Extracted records

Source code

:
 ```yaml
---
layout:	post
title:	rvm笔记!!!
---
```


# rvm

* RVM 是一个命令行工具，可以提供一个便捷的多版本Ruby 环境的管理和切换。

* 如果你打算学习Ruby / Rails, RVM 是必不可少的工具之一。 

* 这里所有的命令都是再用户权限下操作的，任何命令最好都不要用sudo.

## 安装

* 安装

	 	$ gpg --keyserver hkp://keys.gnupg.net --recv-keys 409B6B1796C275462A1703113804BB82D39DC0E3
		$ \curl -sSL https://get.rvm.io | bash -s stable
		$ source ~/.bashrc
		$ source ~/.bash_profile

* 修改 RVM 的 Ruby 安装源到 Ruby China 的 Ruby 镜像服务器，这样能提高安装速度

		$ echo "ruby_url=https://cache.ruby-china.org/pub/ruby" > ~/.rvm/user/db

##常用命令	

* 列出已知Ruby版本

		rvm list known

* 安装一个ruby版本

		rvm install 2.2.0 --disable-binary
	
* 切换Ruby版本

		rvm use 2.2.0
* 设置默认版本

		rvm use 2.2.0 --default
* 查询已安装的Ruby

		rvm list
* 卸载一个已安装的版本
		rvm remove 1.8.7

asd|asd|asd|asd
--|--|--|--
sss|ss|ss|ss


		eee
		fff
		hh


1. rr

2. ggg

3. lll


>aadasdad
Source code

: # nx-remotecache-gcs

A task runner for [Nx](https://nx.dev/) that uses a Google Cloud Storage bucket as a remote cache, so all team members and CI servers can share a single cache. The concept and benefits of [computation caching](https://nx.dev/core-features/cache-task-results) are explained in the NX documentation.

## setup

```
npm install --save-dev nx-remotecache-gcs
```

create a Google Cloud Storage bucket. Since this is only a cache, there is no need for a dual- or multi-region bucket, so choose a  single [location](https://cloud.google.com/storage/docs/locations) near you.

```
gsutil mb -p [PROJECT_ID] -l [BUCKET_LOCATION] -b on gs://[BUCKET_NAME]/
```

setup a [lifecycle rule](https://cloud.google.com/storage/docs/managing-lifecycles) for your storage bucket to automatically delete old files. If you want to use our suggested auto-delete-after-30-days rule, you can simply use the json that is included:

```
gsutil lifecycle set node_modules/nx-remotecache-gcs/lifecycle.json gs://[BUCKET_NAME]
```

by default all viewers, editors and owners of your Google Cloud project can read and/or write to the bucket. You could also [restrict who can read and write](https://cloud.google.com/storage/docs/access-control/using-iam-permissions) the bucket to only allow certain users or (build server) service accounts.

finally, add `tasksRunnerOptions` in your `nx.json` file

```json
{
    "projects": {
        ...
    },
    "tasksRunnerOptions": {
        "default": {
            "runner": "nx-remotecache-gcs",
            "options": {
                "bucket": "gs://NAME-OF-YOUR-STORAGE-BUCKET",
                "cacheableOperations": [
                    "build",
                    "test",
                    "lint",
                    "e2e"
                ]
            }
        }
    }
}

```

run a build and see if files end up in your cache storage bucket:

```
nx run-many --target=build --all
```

## Your assignment
Each of the records should be written out again, exactly as it reads.

## Written reply
Source code

:
 ```yaml
---
layout:	post
title:	rvm笔记!!!
---
```


# rvm

* RVM 是一个命令行工具，可以提供一个便捷的多版本Ruby 环境的管理和切换。

* 如果你打算学习Ruby / Rails, RVM 是必不可少的工具之一。 

* 这里所有的命令都是再用户权限下操作的，任何命令最好都不要用sudo.

## 安装

* 安装

	 	$ gpg --keyserver hkp://keys.gnupg.net --recv-keys 409B6B1796C275462A1703113804BB82D39DC0E3
		$ \curl -sSL https://get.rvm.io | bash -s stable
		$ source ~/.bashrc
		$ source ~/.bash_profile

* 修改 RVM 的 Ruby 安装源到 Ruby China 的 Ruby 镜像服务器，这样能提高安装速度

		$ echo "ruby_url=https://cache.ruby-china.org/pub/ruby" > ~/.rvm/user/db

##常用命令	

* 列出已知Ruby版本

		rvm list known

* 安装一个ruby版本

		rvm install 2.2.0 --disable-binary
	
* 切换Ruby版本

		rvm use 2.2.0
* 设置默认版本

		rvm use 2.2.0 --default
* 查询已安装的Ruby

		rvm list
* 卸载一个已安装的版本
		rvm remove 1.8.7

asd|asd|asd|asd
--|--|--|--
sss|ss|ss|ss


		eee
		fff
		hh


1. rr

2. ggg

3. lll


>aadasdad
Source code

: # nx-remotecache-gcs

A task runner for [Nx](https://nx.dev/) that uses a Google Cloud Storage bucket as a remote cache, so all team members and CI servers can share a single cache. The concept and benefits of [computation caching](https://nx.dev/core-features/cache-task-results) are explained in the NX documentation.

## setup

```
npm install --save-dev nx-remotecache-gcs
```

create a Google Cloud Storage bucket. Since this is only a cache, there is no need for a dual- or multi-region bucket, so choose a  single [location](https://cloud.google.com/storage/docs/locations) near you.

```
gsutil mb -p [PROJECT_ID] -l [BUCKET_LOCATION] -b on gs://[BUCKET_NAME]/
```

setup a [lifecycle rule](https://cloud.google.com/storage/docs/managing-lifecycles) for your storage bucket to automatically delete old files. If you want to use our suggested auto-delete-after-30-days rule, you can simply use the json that is included:

```
gsutil lifecycle set node_modules/nx-remotecache-gcs/lifecycle.json gs://[BUCKET_NAME]
```

by default all viewers, editors and owners of your Google Cloud project can read and/or write to the bucket. You could also [restrict who can read and write](https://cloud.google.com/storage/docs/access-control/using-iam-permissions) the bucket to only allow certain users or (build server) service accounts.

finally, add `tasksRunnerOptions` in your `nx.json` file

```json
{
    "projects": {
        ...
    },
    "tasksRunnerOptions": {
        "default": {
            "runner": "nx-remotecache-gcs",
            "options": {
                "bucket": "gs://NAME-OF-YOUR-STORAGE-BUCKET",
                "cacheableOperations": [
                    "build",
                    "test",
                    "lint",
                    "e2e"
                ]
            }
        }
    }
}

```

run a build and see if files end up in your cache storage bucket:

```
nx run-many --target=build --all
```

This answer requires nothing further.